WASHINGTON: An American jailed in 1985 for spying for Israel was released from strict parole conditions on Friday, allowing his move to Israel, the US Justice Department said.

Jonathan Pollard served 30 years for giving away classified US documents and had been confined by parole terms to the United States since his release in 2015, despite Israeli pressure to allow him to leave.

"After a review of Mr. Pollard’s case, the US Parole Commission has found that there is no evidence to conclude that he is likely to violate the law," the Justice Department said.
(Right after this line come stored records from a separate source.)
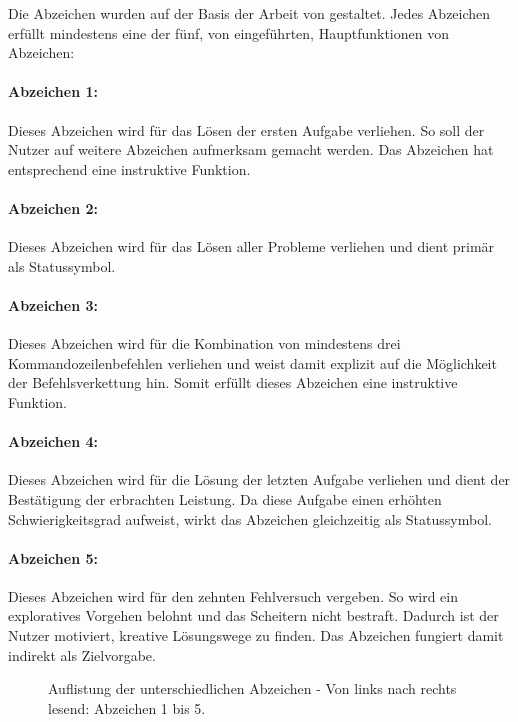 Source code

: Die Abzeichen wurden auf der Basis der Arbeit von  gestaltet. Jedes Abzeichen erfüllt mindestens eine der fünf, von  eingeführten, Hauptfunktionen von Abzeichen:

\paragraph{Abzeichen 1:}
Dieses Abzeichen wird für das Lösen der ersten Aufgabe verliehen. So soll der Nutzer auf weitere Abzeichen aufmerksam gemacht werden. Das Abzeichen hat entsprechend eine instruktive Funktion.

\paragraph{Abzeichen 2:}
Dieses Abzeichen wird für das Lösen aller Probleme verliehen und dient primär als Statussymbol.

\paragraph{Abzeichen 3:}
Dieses Abzeichen wird für die Kombination von mindestens drei Kommandozeilenbefehlen verliehen und weist damit explizit auf die Möglichkeit der Befehlsverkettung hin. Somit erfüllt dieses Abzeichen eine instruktive Funktion.

\paragraph{Abzeichen 4:}
Dieses Abzeichen wird für die Lösung der letzten Aufgabe verliehen und dient der Bestätigung der erbrachten Leistung. Da diese Aufgabe einen erhöhten Schwierigkeitsgrad aufweist, wirkt das Abzeichen gleichzeitig als Statussymbol.

\paragraph{Abzeichen 5:}
Dieses Abzeichen wird für den zehnten Fehlversuch vergeben. So wird ein exploratives Vorgehen belohnt und das Scheitern nicht bestraft. Dadurch ist der Nutzer motiviert, kreative Lösungswege zu finden. Das Abzeichen fungiert damit indirekt als Zielvorgabe.


\begin{figure}[htbp]
    \centering
    
    
    
    
    
    \caption[Auflistung der unterschiedlichen Abzeichen]{Auflistung der unterschiedlichen Abzeichen - Von links nach rechts lesend: Abzeichen 1 bis 5.}
\end{figure}


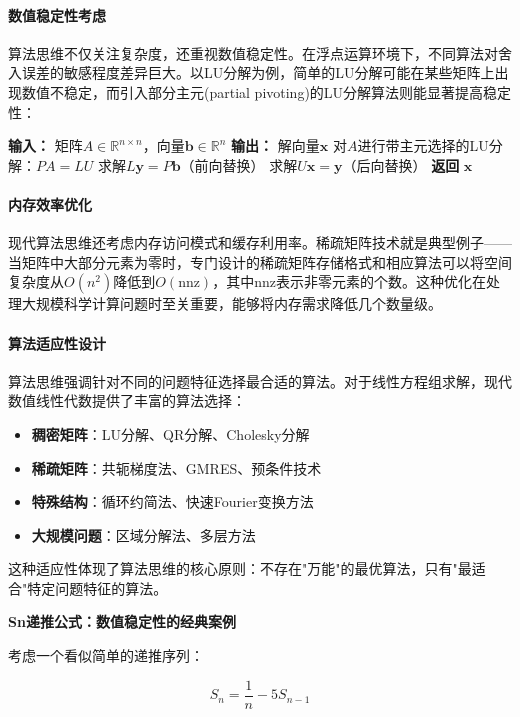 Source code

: \paragraph{数值稳定性考虑}
算法思维不仅关注复杂度，还重视数值稳定性。在浮点运算环境下，不同算法对舍入误差的敏感程度差异巨大。以LU分解为例，简单的LU分解可能在某些矩阵上出现数值不稳定，而引入部分主元(partial pivoting)的LU分解算法则能显著提高稳定性：

\begin{algorithmic}[1]
\STATE \textbf{输入：} 矩阵$A \in \mathbb{R}^{n \times n}$，向量$\mathbf{b} \in \mathbb{R}^n$
\STATE \textbf{输出：} 解向量$\mathbf{x}$
\STATE 对$A$进行带主元选择的LU分解：$PA = LU$
\STATE 求解$L\mathbf{y} = P\mathbf{b}$（前向替换）
\STATE 求解$U\mathbf{x} = \mathbf{y}$（后向替换）
\STATE \textbf{返回} $\mathbf{x}$
\end{algorithmic}

\paragraph{内存效率优化}
现代算法思维还考虑内存访问模式和缓存利用率。稀疏矩阵技术就是典型例子——当矩阵中大部分元素为零时，专门设计的稀疏矩阵存储格式和相应算法可以将空间复杂度从$O(n^2)$降低到$O(\text{nnz})$，其中nnz表示非零元素的个数。这种优化在处理大规模科学计算问题时至关重要，能够将内存需求降低几个数量级。

\paragraph{算法适应性设计}
算法思维强调针对不同的问题特征选择最合适的算法。对于线性方程组求解，现代数值线性代数提供了丰富的算法选择：
\begin{itemize}
\item \textbf{稠密矩阵}：LU分解、QR分解、Cholesky分解
\item \textbf{稀疏矩阵}：共轭梯度法、GMRES、预条件技术
\item \textbf{特殊结构}：循环约简法、快速Fourier变换方法
\item \textbf{大规模问题}：区域分解法、多层方法
\end{itemize}

这种适应性体现了算法思维的核心原则：不存在"万能"的最优算法，只有"最适合"特定问题特征的算法。

\textbf{Sn递推公式：数值稳定性的经典案例}

考虑一个看似简单的递推序列：

$$S_n = \frac{1}{n} - 5S_{n-1}$$

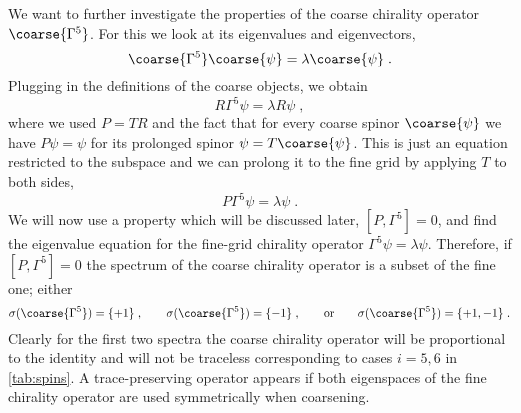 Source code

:We want to further investigate the properties of the coarse chirality operator $\coarse{\Gamma^{5}}$.
For this we look at its eigenvalues and eigenvectors,
\begin{equation}
\coarse{\Gamma^{5}} \coarse{\psi} = \lambda \coarse{\psi} \;.
\end{equation}
Plugging in the definitions of the coarse objects, we obtain
\begin{equation}
R \Gamma^{5} \psi = \lambda R \psi \;,
\end{equation}
where we used $P = TR$ and the fact that for every coarse spinor $\coarse{\psi}$ we have $P \psi = \psi$ for its prolonged spinor $\psi = T \coarse{\psi}$.
This is just an equation restricted to the subspace and we can prolong it to the fine grid by applying $T$ to both sides,
\begin{equation}
P \Gamma^{5} \psi = \lambda \psi \;.
\end{equation}
We will now use a property which will be discussed later, $[P, \Gamma^{5}] = 0$, and find the eigenvalue equation for the fine-grid chirality operator $\Gamma^{5} \psi = \lambda \psi$.
Therefore, if $[P, \Gamma^{5}] = 0$ the spectrum of the coarse chirality operator is a subset of the fine one; either
\begin{equation} \label{eq:sigma}
\sigma(\coarse{\Gamma^{5}}) = \{+1\} \;,
\qquad
\sigma(\coarse{\Gamma^{5}}) = \{-1\} \;,
\qquad
\text{or}
\qquad
\sigma(\coarse{\Gamma^{5}}) = \{+1, -1\} \;.
\end{equation}
Clearly for the first two spectra the coarse chirality operator will be proportional to the identity and will not be traceless corresponding to cases $i=5,6$ in \cref{tab:spins}.
A trace-preserving operator appears if both eigenspaces of the fine chirality operator are used symmetrically when coarsening.


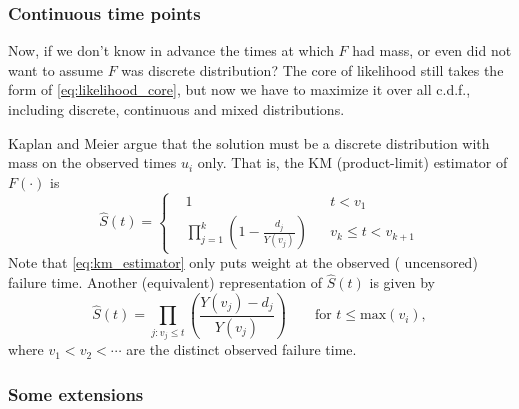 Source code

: \documentclass[a4paper,12pt]{article}
\begin{document}
\subsubsection{Continuous time points}
\label{sec:cont-time-points}

Now, if we don't know in advance the times at which $F$ had mass, or even did not want to assume $F$ was discrete distribution? The core of likelihood still takes the form of \eqref{eq:likelihood_core}, but now we have to maximize it over all c.d.f., including discrete, continuous and mixed distributions.
\par
Kaplan and Meier argue that the solution must be a discrete distribution with mass on the observed times $u_i$ only. That is, the KM (product-limit) estimator of $F\left(\cdot\right)$ is
\begin{equation}
  \label{eq:km_estimator}
  \hat{S}\left(t\right) =\left\{
  \begin{aligned}    
    & 1 && t < v_1    \\
    & \prod\limits_{j = 1}^{k}
      \left(1 - \frac{d_j}{Y\left(v_j\right)}\right) && v_{k} \leq t < v_{k + 1}
  \end{aligned}
  \right.  
\end{equation}
Note that \eqref{eq:km_estimator} only puts weight at the observed ({\color{red} uncensored}) failure time. Another (equivalent) representation of $\hat{S}\left(t\right)$ is given by
\begin{equation}
  \label{eq:km_estimator_2}
  \hat{S}\left(t\right) = \prod\limits_{j:v_j \leq t}\left(
    \frac{Y\left(v_j\right) - d_j}{Y\left(v_j\right)}
  \right)
  \quad\quad \text{for } t \leq \mathrm{max}\left(v_i\right)
  ,
\end{equation}
where $v_1 < v_2 < \cdots$ are the distinct observed failure time.

\subsubsection{Some extensions}
\label{sec:some-extensions}
\end{document}
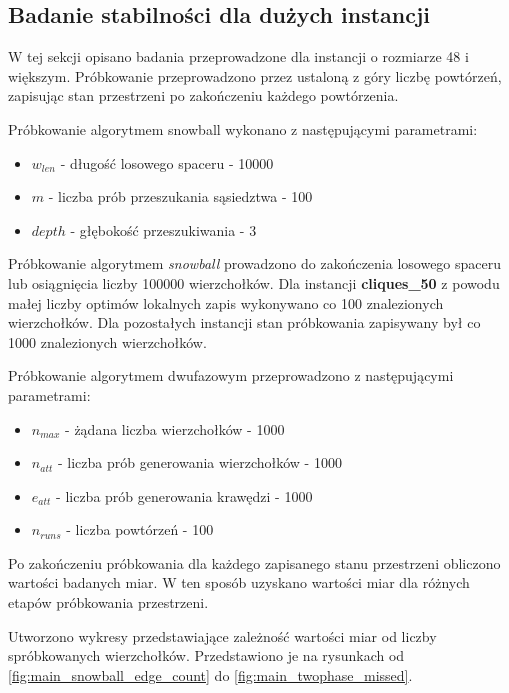 \subsection{Badanie stabilności dla dużych instancji}
W tej sekcji opisano badania przeprowadzone dla instancji o rozmiarze 48 i większym.
Próbkowanie przeprowadzono przez ustaloną z góry liczbę powtórzeń, zapisując stan przestrzeni po zakończeniu każdego powtórzenia.

Próbkowanie algorytmem snowball wykonano z następującymi parametrami:
\begin{itemize}
    \item $w_{len}$ - długość losowego spaceru - 10000
    \item $m$ - liczba prób przeszukania sąsiedztwa - 100
    \item $depth$ - głębokość przeszukiwania - 3
\end{itemize}

Próbkowanie algorytmem \textit{snowball} prowadzono do zakończenia losowego spaceru lub osiągnięcia liczby 100000 wierzchołków.
Dla instancji \textbf{cliques\_50} z powodu małej liczby optimów lokalnych zapis wykonywano co 100 znalezionych wierzchołków.
Dla pozostałych instancji stan próbkowania zapisywany był co 1000 znalezionych wierzchołków.

Próbkowanie algorytmem dwufazowym przeprowadzono z następującymi parametrami:
\begin{itemize}
    \item $n_{max}$ - żądana liczba wierzchołków - 1000
    \item $n_{att}$ - liczba prób generowania wierzchołków - 1000
    \item $e_{att}$ - liczba prób generowania krawędzi - 1000
    \item $n_{runs}$ - liczba powtórzeń - 100
\end{itemize}

Po zakończeniu próbkowania dla każdego zapisanego stanu przestrzeni obliczono wartości badanych miar. W ten sposób uzyskano
wartości miar dla różnych etapów próbkowania przestrzeni.

Utworzono wykresy przedstawiające zależność wartości miar od liczby spróbkowanych wierzchołków.
Przedstawiono je na rysunkach od \ref{fig:main_snowball_edge_count} do \ref{fig:main_twophase_missed}.

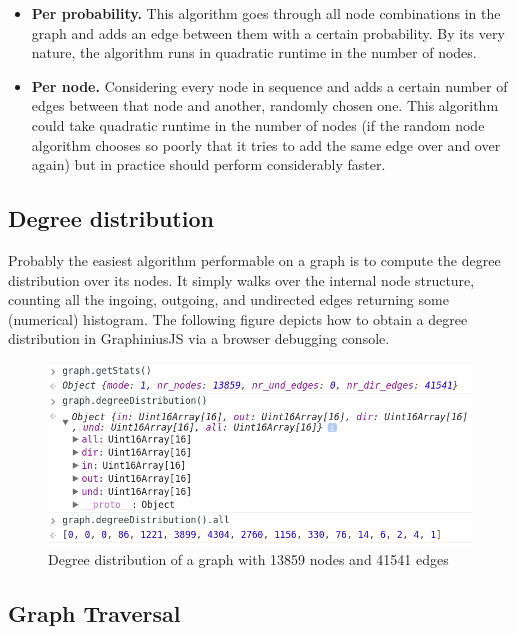 	\begin{itemize}
		\item \textbf{Per probability.} This algorithm goes through all node combinations in the graph and adds an edge between them with a certain probability. By its very nature, the algorithm runs in quadratic runtime in the number of nodes.
		\item \textbf{Per node.} Considering every node in sequence and adds a certain number of edges between that node and another, randomly chosen one. This algorithm could take quadratic runtime in the number of nodes (if the random node algorithm chooses so poorly that it tries to add the same edge over and over again) but in practice should perform considerably faster.
	\end{itemize}
	
	
	\subsection{Degree distribution}
	\label{ssection: core_degrees}
	
	Probably the easiest algorithm performable on a graph is to compute the degree distribution over its nodes. It simply walks over the internal node structure, counting all the ingoing, outgoing, and undirected edges returning some (numerical) histogram. The following figure depicts how to obtain a degree distribution in GraphiniusJS via a browser debugging console.
	
	\begin{figure}[H]
		\centering
		\hspace*{-0.5cm}
		\includegraphics[width=1\textwidth]{figures/deg_dist}
		\caption{Degree distribution of a graph with 13859 nodes and 41541 edges }
		\label{fig:graphinius_architecture}
	\end{figure}
	
	
	\subsection{Graph Traversal}
	\label{ssect:search_bfs}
Pollard, 66, was a US Navy intelligence analyst in the mid-1980s when he made contact with an Israeli colonel in New York and began sending US secrets to Israel in exchange for tens of thousands of dollars.

Pollard, who is Jewish, passed thousands of crucial US documents to Israel, straining relations between the two close allies.

Israel’s October 1985 raid on the Palestinian Liberation Organization’s Tunis headquarters that killed around 60 people was planned with information from Pollard, according to CIA documents declassified in 2012.

He was arrested in 1985 and was sentenced to life in prison two years later, despite pleading guilty in a deal his attorneys expected would result in a more lenient sentence.

After his release in 2015, he was kept in the United States by parole rules and not allowed to travel to Israel where his wife, whom he married after he was jailed, lived.

He remained subject to a curfew, had to wear a wrist monitor, and was prohibited from working for any company that lacked US government monitoring software on its computer systems. In addition he was restricted from traveling abroad. The restrictions, his lawyers said, had been "insurmountable impediments on Mr. Pollard’s ability to earn a living."